Just checked on comcast.com, the game will be on channel 400.


----------



## Paxil (Jan 1, 2003)

Is that CSNW?


----------



## aussiestatman (Dec 12, 2006)

is it just 20 min to the game?


----------



## aussiestatman (Dec 12, 2006)

is oden still at 4-1 for the season ROY?

i might get on before this thing starts, just in case he REALLY dominates straight away


----------



## aussiestatman (Dec 12, 2006)

oden starts, scores his first basket, 3:42 gone


----------



## aussiestatman (Dec 12, 2006)

shelden williams on for hawes


----------



## BenDavis503 (Apr 11, 2007)

omg Greg is HUGE on the court.

http://www.justin.tv/pkcable


----------



## aussiestatman (Dec 12, 2006)

4p, 1r, 1b, 1 t/o in first 6.12 he played, steady


----------



## crowTrobot (Jun 24, 2005)

perimeter defense doesn't seem to have improved yet. ick.


----------



## Entity (Feb 21, 2005)

Sergio! With something to prove.


----------



## B-Roy (Feb 12, 2008)

Aldridge at the buzzer!


----------



## RoyToy (May 25, 2007)

Oden needs to lose like 10lbs. A little to big.


----------



## crowTrobot (Jun 24, 2005)

sick pass by rudy


----------



## B-Roy (Feb 12, 2008)

THIS...GAME...OWNS!

Between the legs pass to Aldridge OMFG. Another pass to Aldridge for the jam. Joel with the huge block. OMG this is a FESTIVAL.


----------



## craigehlo (Feb 24, 2005)

Rudy is absolutely killing it. The Sactown announcers are rightly gushing over him.


----------



## B-Roy (Feb 12, 2008)

Omg Rudy!!!!!!!!!!!!!!!

****!!!!!!!!!!!!!!!!!!!!!!!!!!!!!!


----------



## craigehlo (Feb 24, 2005)

Rudy with the sickest reverse layup I've seen. The body control this guy has is absurd.


----------



## B-Roy (Feb 12, 2008)

BATUM OWNAGE.

Wow!

I just forgot we had Oden for a second.


----------



## cpt.napalm (Feb 23, 2005)

I had a man crush on Rudy before.

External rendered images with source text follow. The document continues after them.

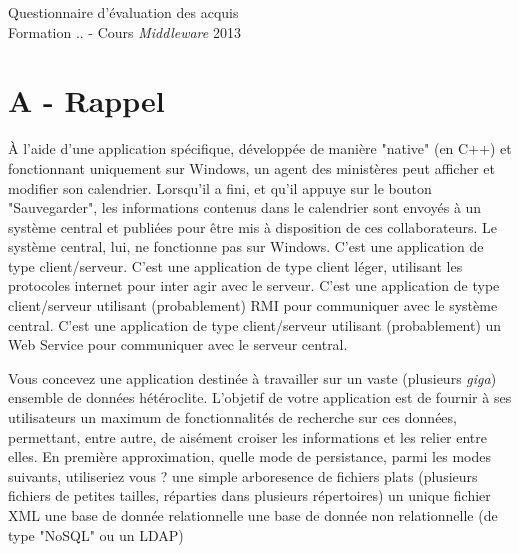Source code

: \documentclass[a4paper,10pt]{article}
\begin{document}
\begin{center}
  \begin{Large}
    Questionnaire d'évaluation des acquis\\
    Formation .. - Cours \textit{Middleware} 2013
  \end{Large}
\end{center}

\section{A - Rappel}

\begin{question}{À l'aide d'une application spécifique, développée de manière "native" (en C++)
et fonctionnant uniquement sur Windows, un agent des ministères peut afficher et modifier son
calendrier. Lorsqu'il a fini, et qu'il appuye sur le bouton "Sauvegarder", les informations contenus
dans le calendrier sont envoyés à un système central et publiées pour être mis à disposition de ces
collaborateurs. Le système central, lui, ne fonctionne pas sur Windows.}
  \true C'est une application de type client/serveur.
  \false C'est une application de type client léger, utilisant les protocoles internet pour inter
  agir avec le serveur.
  \false C'est une application de type client/serveur utilisant (probablement) RMI pour communiquer
  avec le système central.
  \false C'est une application de type client/serveur utilisant (probablement) un Web Service pour
  communiquer avec le serveur central.
\end{question}

\begin{question}{Vous concevez une application destinée à travailler sur un vaste (plusieurs
\textit{giga}) ensemble de données hétéroclite. L'objetif de votre application est de fournir à ses
utilisateurs un maximum de fonctionnalités de recherche sur ces données, permettant, entre autre, de
aisément croiser les informations et les relier entre elles. En première approximation, quelle mode
de persistance, parmi les modes suivants, utiliseriez vous ?}
  \false une simple arboresence de fichiers plats (plusieurs fichiers de petites tailles, réparties
  dans plusieurs répertoires)
  \false un unique fichier XML
  \true une base de donnée relationnelle
  \true une base de donnée non relationnelle (de type "NoSQL" ou un LDAP)
\end{question}
\end{document}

I don't know what to call this feeling but I don't think my wife would like it.


----------



## craigehlo (Feb 24, 2005)

I'm not worried about offense from this Blazer roster for the first time in ages. So many weapons. Now we just need ratchet the defense up in the regular season.


----------



## Darkwebs (May 23, 2006)

OH MY GOD! WE'RE PLAYING ABSOLUTELY FANTASTIC! Unbelievable!!


----------



## Paxil (Jan 1, 2003)

As HCP would say. WOW.


----------



## craigehlo (Feb 24, 2005)

Oden with the fresh swat! Too good.


----------



## chris_in_pdx (Jul 11, 2004)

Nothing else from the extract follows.